I was raised in a Christian family with Christian beliefs. When I turned 10 or 11, I started to argue with my father about going to church because I didn’t feel welcome there. I developed an attitude that approached hatred toward other Christians because of the way a few people at my church treated me. In junior high (middle school), I was also angry at all of the “bible thumpers” from the local evangelical church. I developed a special dislike for evangelicals because of the seemingly endless superiority complex of certain members of the church who were constantly telling people that they were the only ones going to heaven and that we were all going to hell because we didn’t attend their church.
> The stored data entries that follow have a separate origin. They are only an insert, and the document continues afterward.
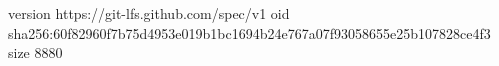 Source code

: version https://git-lfs.github.com/spec/v1
oid sha256:60f82960f7b75d4953e019b1bc1694b24e767a07f93058655e25b107828ce4f3
size 8880
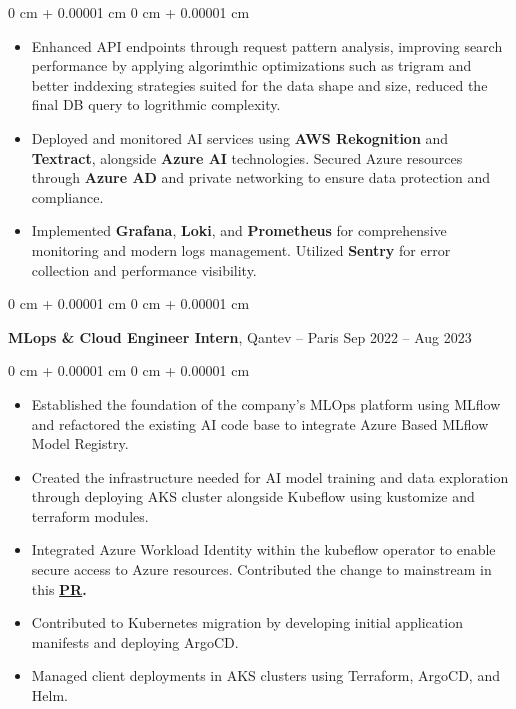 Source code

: \documentclass[10pt, letterpaper]{article}
\newenvironment{highlights}{ \begin{itemize}[ topsep=0.10 cm, parsep=0.10 cm, partopsep=0pt,
itemsep=0pt, leftmargin=0 cm + 10pt ] }{ \end{itemize} } %
\newenvironment{onecolentry}{ \begin{adjustwidth}{ 0 cm + 0.00001 cm }{ 0 cm + 0.00001 cm }
}{ \end{adjustwidth} } %
\newenvironment{twocolentry}[2][]{ \onecolentry \def\secondColumn{#2} \setcolumnwidth{\fill, 4.5 cm}
\begin{paracol}{2} }{ \switchcolumn \raggedleft \secondColumn \end{paracol}
\endonecolentry } %
\begin{document}
\begin{onecolentry}
\begin{highlights}
		\item Enhanced API endpoints through request pattern analysis, improving search performance by applying algorimthic optimizations such as trigram and better inddexing strategies suited for the data shape and size, reduced the final DB query to logrithmic complexity.

		\item Deployed and monitored AI services using \textbf{AWS Rekognition} and \textbf{Textract}, alongside \textbf{Azure AI} technologies. Secured Azure resources through \textbf{Azure AD} and private networking to ensure data protection and compliance.

		\item Implemented \textbf{Grafana}, \textbf{Loki}, and \textbf{Prometheus} for comprehensive monitoring and modern logs management. Utilized \textbf{Sentry} for error collection and performance visibility.
	\end{highlights}
\end{onecolentry}

\vspace{0.3 cm}

\begin{twocolentry}
	{ Sep 2022 – Aug 2023 } \textbf{MLops \& Cloud Engineer Intern}, Qantev --
	Paris
\end{twocolentry}

\vspace{0.10 cm}
\begin{onecolentry}
	\begin{highlights}
		\item Established the foundation of the company's MLOps platform using MLflow and refactored the existing AI code base to integrate Azure Based MLflow Model Registry.
		\item Created the infrastructure needed for AI model training and data exploration through deploying AKS cluster alongside Kubeflow using kustomize and terraform modules.
		\item Integrated Azure Workload Identity within the kubeflow operator to enable secure access to Azure resources. Contributed the change to mainstream in this \textbf{\href{https://github.com/kubeflow/kubeflow/pull/7091}{PR}.
		}
		\item Contributed to Kubernetes migration by developing initial application manifests and deploying ArgoCD.
		\item Managed client deployments in AKS clusters using Terraform, ArgoCD, and Helm.
	\end{highlights}
\end{onecolentry}
\end{document}
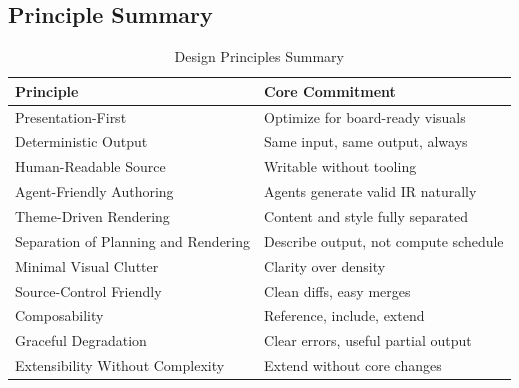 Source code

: \subsection{Principle Summary}

\begin{table}[h]
\centering
\caption{Design Principles Summary}
\begin{tabularx}{\textwidth}{lX}
\toprule
\textbf{Principle} & \textbf{Core Commitment} \\
\midrule
Presentation-First & Optimize for board-ready visuals \\
Deterministic Output & Same input, same output, always \\
Human-Readable Source & Writable without tooling \\
Agent-Friendly Authoring & Agents generate valid IR naturally \\
Theme-Driven Rendering & Content and style fully separated \\
Separation of Planning and Rendering & Describe output, not compute schedule \\
Minimal Visual Clutter & Clarity over density \\
Source-Control Friendly & Clean diffs, easy merges \\
Composability & Reference, include, extend \\
Graceful Degradation & Clear errors, useful partial output \\
Extensibility Without Complexity & Extend without core changes \\
\bottomrule
\end{tabularx}
\end{table}
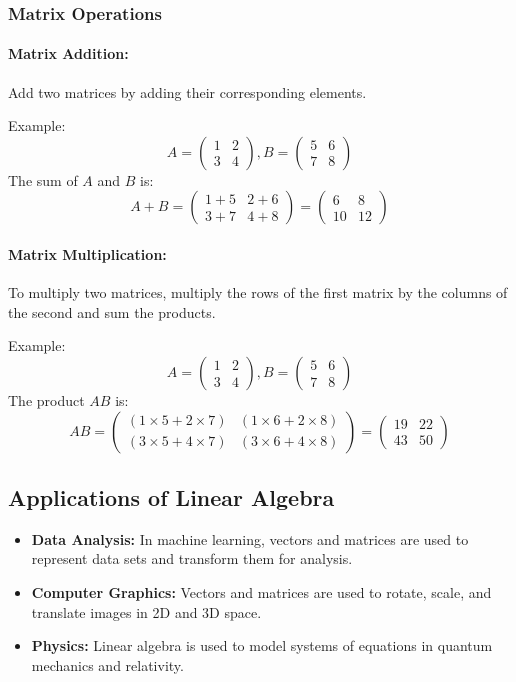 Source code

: \subsubsection{Matrix Operations}
\paragraph{Matrix Addition:} Add two matrices by adding their corresponding elements.

Example:
\[
A = \begin{pmatrix} 1 & 2 \\ 3 & 4 \end{pmatrix}, B = \begin{pmatrix} 5 & 6 \\ 7 & 8 \end{pmatrix}
\]
The sum of \(A\) and \(B\) is:
\[
A + B = \begin{pmatrix} 1+5 & 2+6 \\ 3+7 & 4+8 \end{pmatrix} = \begin{pmatrix} 6 & 8 \\ 10 & 12 \end{pmatrix}
\]

\paragraph{Matrix Multiplication:} To multiply two matrices, multiply the rows of the first matrix by the columns of the second and sum the products.

Example:
\[
A = \begin{pmatrix} 1 & 2 \\ 3 & 4 \end{pmatrix}, B = \begin{pmatrix} 5 & 6 \\ 7 & 8 \end{pmatrix}
\]
The product \(AB\) is:
\[
AB = \begin{pmatrix} (1 \times 5 + 2 \times 7) & (1 \times 6 + 2 \times 8) \\ (3 \times 5 + 4 \times 7) & (3 \times 6 + 4 \times 8) \end{pmatrix} = \begin{pmatrix} 19 & 22 \\ 43 & 50 \end{pmatrix}
\]

\subsection{Applications of Linear Algebra}
\begin{itemize}
    \item \textbf{Data Analysis:} In machine learning, vectors and matrices are used to represent data sets and transform them for analysis.
    \item \textbf{Computer Graphics:} Vectors and matrices are used to rotate, scale, and translate images in 2D and 3D space.
    \item \textbf{Physics:} Linear algebra is used to model systems of equations in quantum mechanics and relativity.
\end{itemize}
After high school and into my early twenties, I studied alternative belief systems like Buddhism and Taoism because I wanted to understand the human heart. For many years, I considered myself an agnostic, because I knew that I was not a full-blown atheist. I knew there was a higher power because, when I learned more and more about astronomy and biology, I was convinced that there had to be a creator, even when others around me saw the same knowledge as evidence that there wasn’t an almighty creator.

Where others saw a duck, I saw a Rabbit.
Where others saw a duck, I saw a Rabbit.
For the first 14 years of my marriage to Laurie, I promised her that I would attend church with her, even though I was not a believer. We went to Church a few times when we lived in rural Georgia, but, once again, we did not feel welcome. It seemed like they were more interested in our family tree and who we were related to than who we were as individuals (even though Laurie was part of one of the “royal” families in that area, her last name had changed because it was a maternal relationship and she had her father’s last name – even so, we still didn’t play that silly game). We then attended a few times when we moved to Savannah.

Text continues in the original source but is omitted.